Traceback (most recent call last):
File “/app/train.py”, line 1274, in main
full_test_acc_int8 = test_tflite(tflite_int8_path, full_test_loader, “INT8 TFLite”)
^^^^^^^^^^^^^^^^^^^^^^^^^^^^^^^^^^^^^^^^^^^^^^^^^^^^^^^^^^^^^^
File “/app/train.py”, line 1138, in test_tflite
interpreter.allocate_tensors()
File “/opt/conda/lib/python3.11/site-packages/tensorflow/lite/python/interpreter.py”, line 554, in allocate_tensors
return self._interpreter.AllocateTensors()
^^^^^^^^^^^^^^^^^^^^^^^^^^^^^^^^^^^
RuntimeError: failed to create XNNPACK runtimeNode number 14 (TfLiteXNNPackDelegate) failed to prepare.
Tensor 22 (model/tf.math.multiply_2/Mul): scale=[7.84313680668447e-09], zero_point=[0]
Tensor 23 (model/tf.linalg.matmul_1/MatMul;model/tf.operators.add_1/AddV2): scale=[0.08592402189970016], zero_point=[-3]

Testing int8 TFLite model (model_quantized_int8_io.tflite)…

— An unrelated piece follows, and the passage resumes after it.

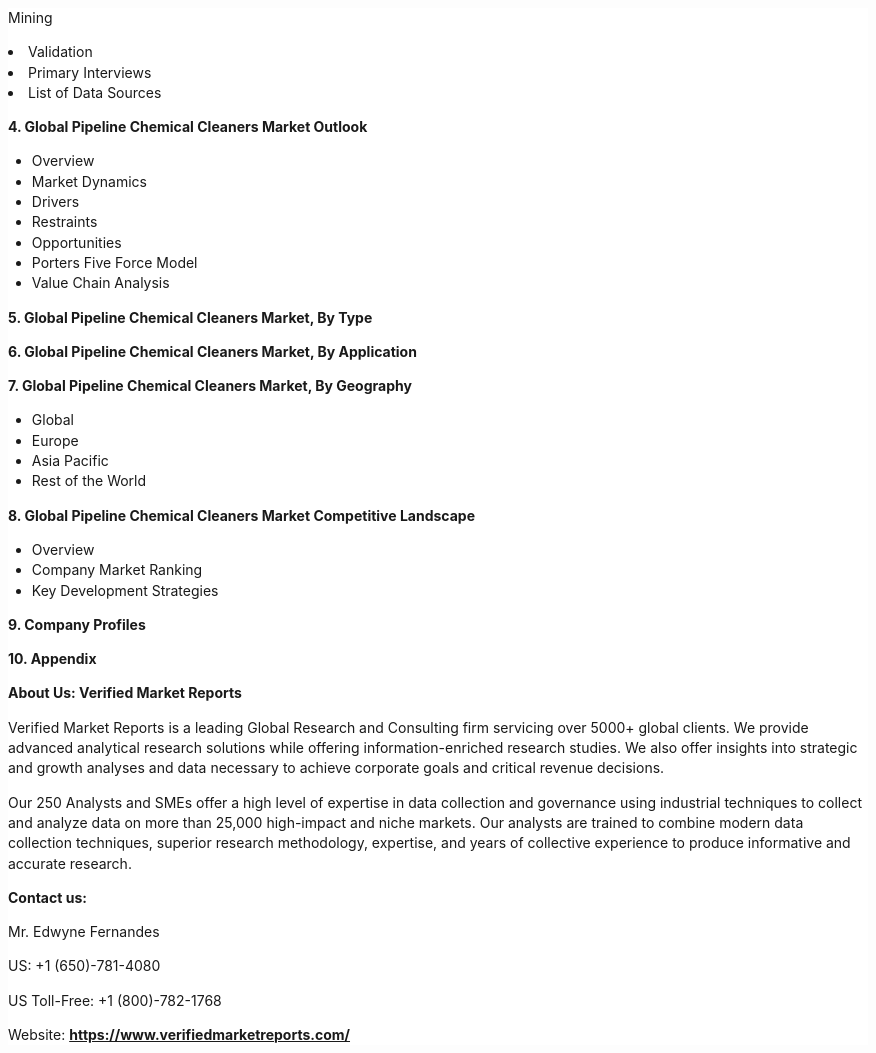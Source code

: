 Mining</li><li>Validation</li><li>Primary Interviews</li><li>List of Data Sources</li></ul><p id="" class=""><strong>4. Global Pipeline Chemical Cleaners Market Outlook</strong></p><ul><li>Overview</li><li>Market Dynamics</li><li>Drivers</li><li>Restraints</li><li>Opportunities</li><li>Porters Five Force Model</li><li>Value Chain Analysis</li></ul><p id="" class=""><strong>5. Global Pipeline Chemical Cleaners Market, By&nbsp;Type</strong></p><p id="" class=""><strong>6. Global Pipeline Chemical Cleaners Market, By Application</strong></p><p id="" class=""><strong>7. Global Pipeline Chemical Cleaners Market, By Geography</strong></p><ul><li>Global</li><li>Europe</li><li>Asia Pacific</li><li>Rest of the World</li></ul><p id="" class=""><strong>8. Global Pipeline Chemical Cleaners Market Competitive Landscape</strong></p><ul><li>Overview</li><li>Company Market Ranking</li><li>Key Development Strategies</li></ul><p id="" class=""><strong>9. Company Profiles</strong></p><p id="" class=""><strong>10. Appendix</strong></p><p id="" class=""><strong>About Us: Verified Market Reports</strong></p><p id="" class="">Verified Market Reports is a leading Global Research and Consulting firm servicing over 5000+ global clients. We provide advanced analytical research solutions while offering information-enriched research studies. We also offer insights into strategic and growth analyses and data necessary to achieve corporate goals and critical revenue decisions.</p><p id="" class="">Our 250 Analysts and SMEs offer a high level of expertise in data collection and governance using industrial techniques to collect and analyze data on more than 25,000 high-impact and niche markets. Our analysts are trained to combine modern data collection techniques, superior research methodology, expertise, and years of collective experience to produce informative and accurate research.</p><p id="" class=""><strong>Contact us:</strong></p><p id="" class="">Mr. Edwyne Fernandes</p><p id="" class="">US: +1 (650)-781-4080</p><p id="" class="">US Toll-Free: +1 (800)-782-1768</p><p id="" class="">Website: <a target="" data-test-app-aware-link=""><strong>https://www.verifiedmarketreports.com/</strong></a></p>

✗ INT8 QUANTIZATION OR TESTING FAILED
Error: failed to create XNNPACK runtimeNode number 14 (TfLiteXNNPackDelegate) failed to prepare.

                     ^^^^^^^^^^^^^^^^^^^^^^^^^^^^^^^^^^^^^^^^^^^^^^^^^^^^^^^^^^^^^^

File “/app/train.py”, line 1138, in test_tflite
interpreter.allocate_tensors()
File “/opt/conda/lib/python3.11/site-packages/tensorflow/lite/python/interpreter.py”, line 554, in allocate_tensors
return self._interpreter.AllocateTensors()
^^^^^^^^^^^^^^^^^^^^^^^^^^^^^^^^^^^
RuntimeError: failed to create XNNPACK runtimeNode number 14 (TfLiteXNNPackDelegate) failed to prepare.

Additional Information:
Thank you!